How do you use to decide what to show and what not to show on your billboards.
We have a content policy that is family-friendly. Are the ads family-friendly? The litmus test is if I’m driving down the road with my kids and we see an ad am I going to have an uncomfortable time explaining this to them…that is not a place where people should have to worry am I driving down the road and I see something that creates an uncomfortable conversation that I didn’t want to have for a couple more years…We’re not prudes. One of the things about billboards is that you can use comedy and provoke thoughts, but you can do it in a positive way…
We have to be careful right now as billboard operators because there’s a big trend “I’m going to go get a billboard and make a really polarizing statement on it and I’m going to get a ton of earned media out of it. The local station is going to cover it and I’m going to get all this extra publicity because I’m willing to be polarizing” We’re being used. We are pawns in their scheme. You’ve got to be careful about that…

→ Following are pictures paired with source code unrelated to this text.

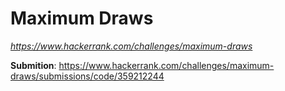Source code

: # Maximum Draws
_https://www.hackerrank.com/challenges/maximum-draws_

**Submition**: https://www.hackerrank.com/challenges/maximum-draws/submissions/code/359212244
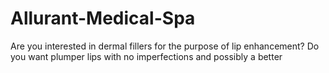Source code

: # Allurant-Medical-Spa
Are you interested in dermal fillers for the purpose of lip enhancement? Do you want plumper lips with no imperfections and possibly a better
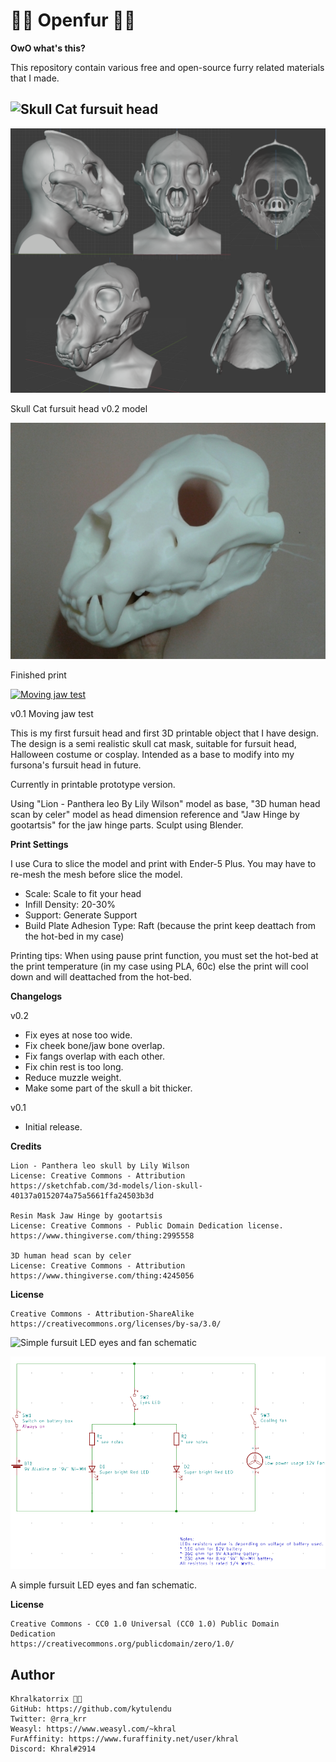 🐾🐾 Openfur 🐾🐾
================

**OwO what's this?**

This repository contain various free and open-source furry related materials that I made.

![Skull Cat fursuit head](./skullcat)
----------------------

![Rrawr](./skullcat/04_skullcat_fursuit_head_v0.2.png)

Skull Cat fursuit head v0.2 model

![Finished print](./skullcat/03_IMG_20201118_224858_600.jpg)

Finished print

[![Moving jaw test](https://img.youtube.com/vi/nCF7k2U8QHU/0.jpg)](https://www.youtube.com/watch?v=nCF7k2U8QHU)

v0.1 Moving jaw test

This is my first fursuit head and first 3D printable object that I have design. The design is a semi realistic skull cat mask, suitable for fursuit head, Halloween costume or cosplay. Intended as a base to modify into my fursona's fursuit head in future.

Currently in printable prototype version.

Using "Lion - Panthera leo By Lily Wilson" model as base, "3D human head scan by celer" model as head dimension reference and "Jaw Hinge by gootartsis" for the jaw hinge parts. Sculpt using Blender.

**Print Settings**

I use Cura to slice the model and print with Ender-5 Plus. You may have to re-mesh the mesh before slice the model.

- Scale: Scale to fit your head
- Infill Density: 20-30%
- Support: Generate Support
- Build Plate Adhesion Type: Raft (because the print keep deattach from the hot-bed in my case)

Printing tips: When using pause print function, you must set the hot-bed at the print temperature (in my case using PLA, 60c) else the print will cool down and will deattached from the hot-bed.

**Changelogs**

v0.2

- Fix eyes at nose too wide.
- Fix cheek bone/jaw bone overlap.
- Fix fangs overlap with each other.
- Fix chin rest is too long.
- Reduce muzzle weight.
- Make some part of the skull a bit thicker.

v0.1

- Initial release.

**Credits**

    Lion - Panthera leo skull by Lily Wilson
    License: Creative Commons - Attribution
    https://sketchfab.com/3d-models/lion-skull-40137a0152074a75a5661ffa24503b3d

    Resin Mask Jaw Hinge by gootartsis
    License: Creative Commons - Public Domain Dedication license.
    https://www.thingiverse.com/thing:2995558

    3D human head scan by celer
    License: Creative Commons - Attribution
    https://www.thingiverse.com/thing:4245056

**License**

    Creative Commons - Attribution-ShareAlike
    https://creativecommons.org/licenses/by-sa/3.0/

![Simple fursuit LED eyes and fan schematic](./fursuit_light_and_fan)

![Schematic](./fursuit_light_and_fan/fursuit_light_and_fan_schematic.png)

A simple fursuit LED eyes and fan schematic.

**License**

    Creative Commons - CC0 1.0 Universal (CC0 1.0) Public Domain Dedication
    https://creativecommons.org/publicdomain/zero/1.0/

Author
------

    Khralkatorrix 🐉🐅
    GitHub: https://github.com/kytulendu
    Twitter: @rra_krr
    Weasyl: https://www.weasyl.com/~khral
    FurAffinity: https://www.furaffinity.net/user/khral
    Discord: Khral#2914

We got approached a couple years ago by a SuperPac that wanted to put an ad up that said The NRA Is A Terrorist Organization through the IBO. I’m for gun rights but I’m also for free speech. But we are not going to put that on a billboard. That is just meant to polarize…people and we didn’t want to be a pawn in that. So they put up an ad up that said End The NRA instead. We didn’t agree with the message but it wasn’t as polarizing. And what was funny is you put an ad up for one point of view and somebody with another point of view comes back and says I want to advertise as well…We picked up a local gun safe company that got on the other side of the board.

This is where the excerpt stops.